Por uma cultura que valorize a inovação

Para questões como planejamento e estratégia, por alguns fatores, a cultura brasileira sempre foi retrógada, e com a inovação não é diferente. Nossa educação básica é fraca, nossas escolas não incentivam o empreendedorismo e nossas universidades não conseguem criar o link necessário entre pesquisa e mercado. Muitas descobertas dos nossos pesquisadores nunca saem das revistas acadêmicas e, consequentemente, não se tornam inovação. Culturalmente até somos criativos e empreendedores, mas não inovadores.

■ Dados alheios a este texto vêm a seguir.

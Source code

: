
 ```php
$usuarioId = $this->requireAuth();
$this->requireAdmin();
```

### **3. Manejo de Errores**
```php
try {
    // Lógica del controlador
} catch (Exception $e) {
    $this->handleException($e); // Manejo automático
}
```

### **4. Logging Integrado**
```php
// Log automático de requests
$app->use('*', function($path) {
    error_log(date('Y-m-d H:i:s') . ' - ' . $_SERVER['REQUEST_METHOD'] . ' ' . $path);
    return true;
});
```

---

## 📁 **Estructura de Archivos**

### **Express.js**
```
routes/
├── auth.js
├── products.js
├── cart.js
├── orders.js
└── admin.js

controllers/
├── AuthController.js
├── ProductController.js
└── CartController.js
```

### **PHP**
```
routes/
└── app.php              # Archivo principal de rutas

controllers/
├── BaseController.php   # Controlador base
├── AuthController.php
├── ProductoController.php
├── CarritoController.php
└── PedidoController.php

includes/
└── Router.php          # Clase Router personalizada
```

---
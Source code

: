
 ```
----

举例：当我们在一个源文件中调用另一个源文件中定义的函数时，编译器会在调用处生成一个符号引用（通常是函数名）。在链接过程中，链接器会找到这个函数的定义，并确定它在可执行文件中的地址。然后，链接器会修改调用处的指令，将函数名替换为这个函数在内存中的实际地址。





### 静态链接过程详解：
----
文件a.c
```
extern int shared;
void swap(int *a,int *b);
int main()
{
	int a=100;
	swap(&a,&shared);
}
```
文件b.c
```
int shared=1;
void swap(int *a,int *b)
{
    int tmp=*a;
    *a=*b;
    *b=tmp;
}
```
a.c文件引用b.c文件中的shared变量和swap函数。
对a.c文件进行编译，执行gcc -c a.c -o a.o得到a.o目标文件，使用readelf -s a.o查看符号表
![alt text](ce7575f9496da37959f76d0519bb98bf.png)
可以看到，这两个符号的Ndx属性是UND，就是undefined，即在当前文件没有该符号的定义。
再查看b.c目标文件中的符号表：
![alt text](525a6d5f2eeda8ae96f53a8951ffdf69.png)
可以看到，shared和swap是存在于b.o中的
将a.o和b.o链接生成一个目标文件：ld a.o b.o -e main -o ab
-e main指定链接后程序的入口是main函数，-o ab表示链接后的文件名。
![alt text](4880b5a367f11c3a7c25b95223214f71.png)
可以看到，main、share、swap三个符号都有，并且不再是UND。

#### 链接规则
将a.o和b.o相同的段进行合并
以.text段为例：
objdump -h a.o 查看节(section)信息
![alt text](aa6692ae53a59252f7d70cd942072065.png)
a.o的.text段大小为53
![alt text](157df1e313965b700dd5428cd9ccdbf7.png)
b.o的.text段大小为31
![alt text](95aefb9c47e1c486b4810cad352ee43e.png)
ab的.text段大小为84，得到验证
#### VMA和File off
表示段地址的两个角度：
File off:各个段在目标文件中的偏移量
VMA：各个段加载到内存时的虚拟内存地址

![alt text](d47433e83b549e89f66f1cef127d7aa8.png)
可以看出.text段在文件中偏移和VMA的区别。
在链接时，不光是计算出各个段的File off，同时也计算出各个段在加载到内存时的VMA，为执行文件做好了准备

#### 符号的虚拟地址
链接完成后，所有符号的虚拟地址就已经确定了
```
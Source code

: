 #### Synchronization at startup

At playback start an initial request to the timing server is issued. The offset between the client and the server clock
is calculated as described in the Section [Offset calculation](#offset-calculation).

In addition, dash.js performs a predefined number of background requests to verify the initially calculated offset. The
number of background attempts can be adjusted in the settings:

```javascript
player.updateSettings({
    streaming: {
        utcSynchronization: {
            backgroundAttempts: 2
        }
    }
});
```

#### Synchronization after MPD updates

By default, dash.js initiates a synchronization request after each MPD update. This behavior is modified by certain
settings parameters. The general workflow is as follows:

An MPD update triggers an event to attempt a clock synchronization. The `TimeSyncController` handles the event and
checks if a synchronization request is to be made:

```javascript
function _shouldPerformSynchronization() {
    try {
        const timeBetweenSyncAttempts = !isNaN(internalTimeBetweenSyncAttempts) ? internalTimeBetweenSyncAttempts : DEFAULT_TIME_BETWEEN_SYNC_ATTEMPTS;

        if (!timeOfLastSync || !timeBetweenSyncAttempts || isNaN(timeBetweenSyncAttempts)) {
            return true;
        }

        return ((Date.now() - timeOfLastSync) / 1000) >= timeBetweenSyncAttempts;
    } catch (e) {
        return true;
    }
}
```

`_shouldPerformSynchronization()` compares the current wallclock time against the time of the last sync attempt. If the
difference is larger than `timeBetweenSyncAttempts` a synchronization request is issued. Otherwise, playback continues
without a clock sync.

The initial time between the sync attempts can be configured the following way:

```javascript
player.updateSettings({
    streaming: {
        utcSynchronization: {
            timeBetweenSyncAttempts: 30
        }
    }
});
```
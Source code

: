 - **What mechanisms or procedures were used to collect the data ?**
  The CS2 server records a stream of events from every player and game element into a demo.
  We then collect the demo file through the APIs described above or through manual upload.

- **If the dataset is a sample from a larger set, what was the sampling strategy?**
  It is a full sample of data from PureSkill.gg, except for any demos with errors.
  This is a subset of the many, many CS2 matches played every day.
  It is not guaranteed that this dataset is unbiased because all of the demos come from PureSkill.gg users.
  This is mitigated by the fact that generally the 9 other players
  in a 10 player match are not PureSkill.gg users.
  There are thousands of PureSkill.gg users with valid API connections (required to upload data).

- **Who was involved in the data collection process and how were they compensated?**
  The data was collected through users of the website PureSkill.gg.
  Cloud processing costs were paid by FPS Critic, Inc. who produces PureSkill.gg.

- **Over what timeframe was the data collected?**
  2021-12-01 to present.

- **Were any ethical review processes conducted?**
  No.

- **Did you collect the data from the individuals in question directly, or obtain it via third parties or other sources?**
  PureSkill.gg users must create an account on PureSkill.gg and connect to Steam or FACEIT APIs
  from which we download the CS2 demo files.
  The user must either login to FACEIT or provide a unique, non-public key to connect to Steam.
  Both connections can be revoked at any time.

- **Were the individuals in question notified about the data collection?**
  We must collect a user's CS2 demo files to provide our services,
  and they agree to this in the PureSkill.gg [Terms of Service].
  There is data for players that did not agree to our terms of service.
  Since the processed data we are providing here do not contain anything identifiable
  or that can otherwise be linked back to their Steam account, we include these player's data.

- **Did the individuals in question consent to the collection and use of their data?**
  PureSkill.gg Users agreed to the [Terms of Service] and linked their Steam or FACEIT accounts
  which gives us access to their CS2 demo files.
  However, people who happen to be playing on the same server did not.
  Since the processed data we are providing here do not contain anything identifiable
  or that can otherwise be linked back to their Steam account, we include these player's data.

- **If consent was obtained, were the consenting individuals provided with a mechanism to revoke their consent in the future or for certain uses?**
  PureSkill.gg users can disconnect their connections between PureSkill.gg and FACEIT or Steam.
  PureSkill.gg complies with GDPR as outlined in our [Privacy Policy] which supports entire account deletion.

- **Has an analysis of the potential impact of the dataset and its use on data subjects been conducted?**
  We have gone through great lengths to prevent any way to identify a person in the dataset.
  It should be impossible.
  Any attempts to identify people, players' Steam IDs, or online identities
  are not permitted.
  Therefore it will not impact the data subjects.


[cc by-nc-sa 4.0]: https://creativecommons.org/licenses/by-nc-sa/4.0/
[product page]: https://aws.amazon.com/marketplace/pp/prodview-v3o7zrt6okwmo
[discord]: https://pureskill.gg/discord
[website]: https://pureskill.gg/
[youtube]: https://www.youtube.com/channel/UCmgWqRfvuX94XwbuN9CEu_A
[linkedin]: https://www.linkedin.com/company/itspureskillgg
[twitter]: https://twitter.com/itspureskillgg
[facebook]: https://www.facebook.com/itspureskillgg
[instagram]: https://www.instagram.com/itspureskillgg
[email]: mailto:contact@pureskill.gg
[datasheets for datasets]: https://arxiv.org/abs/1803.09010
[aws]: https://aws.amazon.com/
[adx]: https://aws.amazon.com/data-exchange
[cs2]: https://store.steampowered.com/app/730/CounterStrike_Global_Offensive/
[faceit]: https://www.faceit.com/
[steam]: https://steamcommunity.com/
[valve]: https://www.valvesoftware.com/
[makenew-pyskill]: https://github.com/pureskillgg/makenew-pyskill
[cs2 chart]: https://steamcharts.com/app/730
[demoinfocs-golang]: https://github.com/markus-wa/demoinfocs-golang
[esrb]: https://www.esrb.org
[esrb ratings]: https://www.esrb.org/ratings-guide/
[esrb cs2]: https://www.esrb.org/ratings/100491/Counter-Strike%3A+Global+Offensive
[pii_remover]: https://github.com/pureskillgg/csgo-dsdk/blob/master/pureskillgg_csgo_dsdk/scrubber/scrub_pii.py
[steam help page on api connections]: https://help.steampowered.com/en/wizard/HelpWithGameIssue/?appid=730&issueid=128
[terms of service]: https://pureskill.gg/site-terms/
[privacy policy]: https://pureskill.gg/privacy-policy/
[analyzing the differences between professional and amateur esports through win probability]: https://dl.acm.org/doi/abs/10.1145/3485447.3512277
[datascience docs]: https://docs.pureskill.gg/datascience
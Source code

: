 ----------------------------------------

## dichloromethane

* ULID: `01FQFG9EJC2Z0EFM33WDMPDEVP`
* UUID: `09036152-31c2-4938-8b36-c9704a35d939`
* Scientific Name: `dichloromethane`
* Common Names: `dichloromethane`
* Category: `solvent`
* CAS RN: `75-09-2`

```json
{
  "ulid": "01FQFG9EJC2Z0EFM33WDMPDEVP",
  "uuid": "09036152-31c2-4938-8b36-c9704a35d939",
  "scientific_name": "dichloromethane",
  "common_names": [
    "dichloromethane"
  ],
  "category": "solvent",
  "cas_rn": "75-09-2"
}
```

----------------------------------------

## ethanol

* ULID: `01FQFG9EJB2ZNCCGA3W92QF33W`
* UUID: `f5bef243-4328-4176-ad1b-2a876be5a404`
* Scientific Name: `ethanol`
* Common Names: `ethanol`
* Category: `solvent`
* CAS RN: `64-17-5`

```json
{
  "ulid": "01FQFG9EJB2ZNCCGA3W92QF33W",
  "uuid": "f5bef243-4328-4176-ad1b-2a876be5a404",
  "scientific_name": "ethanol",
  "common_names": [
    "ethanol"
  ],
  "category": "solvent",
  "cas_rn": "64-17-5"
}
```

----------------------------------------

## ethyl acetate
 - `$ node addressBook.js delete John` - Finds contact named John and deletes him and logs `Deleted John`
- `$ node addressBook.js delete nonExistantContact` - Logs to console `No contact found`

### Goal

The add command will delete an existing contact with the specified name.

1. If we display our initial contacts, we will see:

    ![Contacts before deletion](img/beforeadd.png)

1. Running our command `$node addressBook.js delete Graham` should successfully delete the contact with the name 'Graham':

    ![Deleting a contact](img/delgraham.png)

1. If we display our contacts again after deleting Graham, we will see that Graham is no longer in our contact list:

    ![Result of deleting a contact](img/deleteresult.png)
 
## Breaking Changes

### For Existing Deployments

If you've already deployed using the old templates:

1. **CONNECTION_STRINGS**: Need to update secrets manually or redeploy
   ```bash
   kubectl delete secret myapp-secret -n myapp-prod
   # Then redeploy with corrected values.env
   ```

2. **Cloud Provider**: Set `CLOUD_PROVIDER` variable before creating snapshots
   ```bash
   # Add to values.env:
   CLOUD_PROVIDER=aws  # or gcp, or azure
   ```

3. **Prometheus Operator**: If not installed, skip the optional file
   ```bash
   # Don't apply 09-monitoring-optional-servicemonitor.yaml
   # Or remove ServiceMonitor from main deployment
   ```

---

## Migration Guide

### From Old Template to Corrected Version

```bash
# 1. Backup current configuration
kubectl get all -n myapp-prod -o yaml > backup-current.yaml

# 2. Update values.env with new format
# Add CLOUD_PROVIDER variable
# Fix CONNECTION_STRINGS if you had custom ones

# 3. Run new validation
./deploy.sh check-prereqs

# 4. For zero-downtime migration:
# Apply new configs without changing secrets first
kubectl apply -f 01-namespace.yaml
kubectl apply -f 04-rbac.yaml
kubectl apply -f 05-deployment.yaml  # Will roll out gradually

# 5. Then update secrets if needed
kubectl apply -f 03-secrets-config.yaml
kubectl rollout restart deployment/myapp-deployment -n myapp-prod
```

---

A questão cultural é um primeiro entrave para que possamos evoluir rumo à inovação. Ela afeta a grande massa de trabalhadores, que não vive a inovação no seu dia a dia profissional, e fica explícita na direção dada por muitos de nossos líderes, que continuam confiando mais no seu feeling do que em dados e na análise de números e tendências para as tomadas de decisão nas suas empresas. Para evoluirmos, precisamos desenvolver novos líderes.

Outros fatores, como falta de recursos, baixo investimento em infraestrutura e pesquisa, acentuados pela ineficiência da máquina pública, fazem com que os empreendedores brasileiros estejam sempre tendo que fazer mais do que trabalhar pela sua empresa. O famoso e oneroso “custo Brasil” também se mostra presente quando o assunto é inovação. Precisamos de mais legislações específicas e incentivos dos governos municipais, estaduais e federal para acelerarmos o processo de disrupção da mentalidade do brasileiro para a inovação.

Casos de sucesso, como o do Magalu, surgem para nos ajudar a mudar esse panorama e mostram que é necessário sair da zona de conforto, trabalhar a ambidestria organizacional, mantendo o core business focado, ao mesmo tempo que se analisa os fatores externos, as tendências e boas práticas que indicam o caminho para o futuro das empresas.

O Brasil, mesmo com todas as suas dificuldades, tem tido inúmeras iniciativas que miram a evolução. Hoje, vemos muitos hubs promovendo o desenvolvimento do ecossistema de inovação localmente, nas suas regiões. Acredito ser fundamental que a iniciativa privada, mais uma vez, seja a locomotiva que vai promover esse movimento do Brasil rumo à transformação digital. É necessário provocarmos nas nossas empresas a transformação humana, a mudança de mindset, para que nossos líderes e trabalhadores usem toda a criatividade e o repertório que têm para fazermos com que nosso país evolua.